[Material shown — start]

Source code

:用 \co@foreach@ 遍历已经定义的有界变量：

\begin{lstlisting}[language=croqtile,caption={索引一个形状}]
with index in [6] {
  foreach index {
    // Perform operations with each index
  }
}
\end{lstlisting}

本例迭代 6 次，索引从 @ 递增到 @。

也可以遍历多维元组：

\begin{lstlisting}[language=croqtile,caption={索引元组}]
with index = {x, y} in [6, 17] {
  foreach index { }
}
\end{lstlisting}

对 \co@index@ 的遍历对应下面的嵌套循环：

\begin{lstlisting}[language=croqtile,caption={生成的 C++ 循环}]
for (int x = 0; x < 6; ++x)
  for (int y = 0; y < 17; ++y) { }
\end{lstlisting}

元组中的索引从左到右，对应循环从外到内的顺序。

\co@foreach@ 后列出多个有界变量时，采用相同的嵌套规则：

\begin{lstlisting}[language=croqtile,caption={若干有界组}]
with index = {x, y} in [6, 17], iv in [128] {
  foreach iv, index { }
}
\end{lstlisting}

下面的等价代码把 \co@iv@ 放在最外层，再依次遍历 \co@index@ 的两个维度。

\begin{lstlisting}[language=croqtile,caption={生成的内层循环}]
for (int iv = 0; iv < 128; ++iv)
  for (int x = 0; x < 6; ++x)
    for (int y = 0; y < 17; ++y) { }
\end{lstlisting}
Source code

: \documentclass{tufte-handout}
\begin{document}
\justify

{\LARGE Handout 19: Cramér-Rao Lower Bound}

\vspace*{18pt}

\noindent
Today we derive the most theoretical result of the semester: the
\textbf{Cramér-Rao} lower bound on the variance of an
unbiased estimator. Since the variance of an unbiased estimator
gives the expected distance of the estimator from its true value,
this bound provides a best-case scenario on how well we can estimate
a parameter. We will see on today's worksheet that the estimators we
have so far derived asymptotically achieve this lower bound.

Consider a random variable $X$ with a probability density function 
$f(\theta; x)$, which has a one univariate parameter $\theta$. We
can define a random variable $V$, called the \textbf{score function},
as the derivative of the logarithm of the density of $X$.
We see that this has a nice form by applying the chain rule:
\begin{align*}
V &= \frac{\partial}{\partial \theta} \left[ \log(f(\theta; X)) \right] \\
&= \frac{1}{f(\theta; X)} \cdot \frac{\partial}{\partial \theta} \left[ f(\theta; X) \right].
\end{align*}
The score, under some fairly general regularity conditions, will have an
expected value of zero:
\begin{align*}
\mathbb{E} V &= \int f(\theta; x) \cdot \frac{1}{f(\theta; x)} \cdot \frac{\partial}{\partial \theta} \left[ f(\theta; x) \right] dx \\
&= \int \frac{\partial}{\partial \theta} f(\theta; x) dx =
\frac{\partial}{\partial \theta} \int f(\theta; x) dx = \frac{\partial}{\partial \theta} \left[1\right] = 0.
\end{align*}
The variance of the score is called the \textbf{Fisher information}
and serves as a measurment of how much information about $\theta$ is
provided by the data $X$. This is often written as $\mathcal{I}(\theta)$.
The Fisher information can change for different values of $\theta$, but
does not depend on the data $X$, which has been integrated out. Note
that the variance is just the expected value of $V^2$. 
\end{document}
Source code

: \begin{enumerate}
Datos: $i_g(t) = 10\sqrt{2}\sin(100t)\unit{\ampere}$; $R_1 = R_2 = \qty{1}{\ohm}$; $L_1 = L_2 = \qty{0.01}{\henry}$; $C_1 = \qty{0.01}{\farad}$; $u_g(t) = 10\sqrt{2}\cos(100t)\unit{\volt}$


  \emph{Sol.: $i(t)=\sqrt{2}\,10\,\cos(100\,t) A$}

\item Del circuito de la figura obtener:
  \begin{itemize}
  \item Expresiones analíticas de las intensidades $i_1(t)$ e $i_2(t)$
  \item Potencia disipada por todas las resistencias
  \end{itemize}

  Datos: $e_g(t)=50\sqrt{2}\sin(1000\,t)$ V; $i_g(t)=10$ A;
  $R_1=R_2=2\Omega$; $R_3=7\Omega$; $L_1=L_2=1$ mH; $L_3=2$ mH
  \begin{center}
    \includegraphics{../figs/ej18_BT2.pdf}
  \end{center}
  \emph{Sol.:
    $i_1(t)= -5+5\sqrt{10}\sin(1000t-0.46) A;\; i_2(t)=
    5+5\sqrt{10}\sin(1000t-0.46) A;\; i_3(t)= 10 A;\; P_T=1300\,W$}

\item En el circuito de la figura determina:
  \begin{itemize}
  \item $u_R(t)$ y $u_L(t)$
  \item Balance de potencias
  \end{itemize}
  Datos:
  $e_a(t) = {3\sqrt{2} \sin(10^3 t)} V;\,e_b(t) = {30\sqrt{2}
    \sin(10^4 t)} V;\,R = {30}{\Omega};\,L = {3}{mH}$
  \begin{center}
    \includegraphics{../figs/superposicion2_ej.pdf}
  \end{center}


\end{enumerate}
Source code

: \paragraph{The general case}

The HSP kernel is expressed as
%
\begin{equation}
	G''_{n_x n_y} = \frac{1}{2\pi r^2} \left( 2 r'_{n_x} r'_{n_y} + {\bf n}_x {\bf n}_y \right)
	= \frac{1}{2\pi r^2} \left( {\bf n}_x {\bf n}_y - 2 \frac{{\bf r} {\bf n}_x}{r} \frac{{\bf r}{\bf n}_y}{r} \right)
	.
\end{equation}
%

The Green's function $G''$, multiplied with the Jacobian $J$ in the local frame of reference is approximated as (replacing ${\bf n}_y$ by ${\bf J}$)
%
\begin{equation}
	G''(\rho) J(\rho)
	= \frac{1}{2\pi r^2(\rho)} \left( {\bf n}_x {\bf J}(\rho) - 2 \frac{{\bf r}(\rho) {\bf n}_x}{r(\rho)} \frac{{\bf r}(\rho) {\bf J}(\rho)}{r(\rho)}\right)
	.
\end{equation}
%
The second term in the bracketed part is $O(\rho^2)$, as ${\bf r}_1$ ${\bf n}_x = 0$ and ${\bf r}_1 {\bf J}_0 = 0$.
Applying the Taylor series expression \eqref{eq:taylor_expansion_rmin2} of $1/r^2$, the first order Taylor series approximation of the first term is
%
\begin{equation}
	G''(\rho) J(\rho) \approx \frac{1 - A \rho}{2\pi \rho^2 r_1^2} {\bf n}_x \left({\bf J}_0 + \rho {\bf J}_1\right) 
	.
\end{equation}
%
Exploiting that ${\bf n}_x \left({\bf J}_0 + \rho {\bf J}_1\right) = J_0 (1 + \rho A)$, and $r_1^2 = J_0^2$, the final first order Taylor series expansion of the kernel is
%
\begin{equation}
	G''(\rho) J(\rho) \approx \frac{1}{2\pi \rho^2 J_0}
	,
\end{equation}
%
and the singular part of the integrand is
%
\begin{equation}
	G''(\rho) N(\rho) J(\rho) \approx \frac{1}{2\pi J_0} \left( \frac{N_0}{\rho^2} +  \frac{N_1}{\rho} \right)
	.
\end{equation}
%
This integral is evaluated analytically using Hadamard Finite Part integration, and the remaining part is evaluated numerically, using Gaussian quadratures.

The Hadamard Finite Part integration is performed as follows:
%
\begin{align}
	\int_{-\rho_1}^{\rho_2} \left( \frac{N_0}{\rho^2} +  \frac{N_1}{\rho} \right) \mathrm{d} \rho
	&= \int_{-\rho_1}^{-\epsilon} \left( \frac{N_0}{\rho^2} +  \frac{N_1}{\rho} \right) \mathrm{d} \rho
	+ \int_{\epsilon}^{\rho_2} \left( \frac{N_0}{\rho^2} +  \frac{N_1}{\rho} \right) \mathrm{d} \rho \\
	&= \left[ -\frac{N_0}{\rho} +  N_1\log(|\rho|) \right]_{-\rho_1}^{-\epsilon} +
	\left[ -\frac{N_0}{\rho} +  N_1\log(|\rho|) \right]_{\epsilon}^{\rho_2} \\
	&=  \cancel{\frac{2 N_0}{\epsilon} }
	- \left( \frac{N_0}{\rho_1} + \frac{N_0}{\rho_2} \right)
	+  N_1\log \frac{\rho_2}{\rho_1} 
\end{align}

[Material shown — finish]

* _Work request_: Please report every line in the entries above that holds the string "data".

* _Solution for this problem_:
provided by the data $X$. This is often written as $\mathcal{I}(\theta)$.
does not depend on the data $X$, which has been integrated out. Note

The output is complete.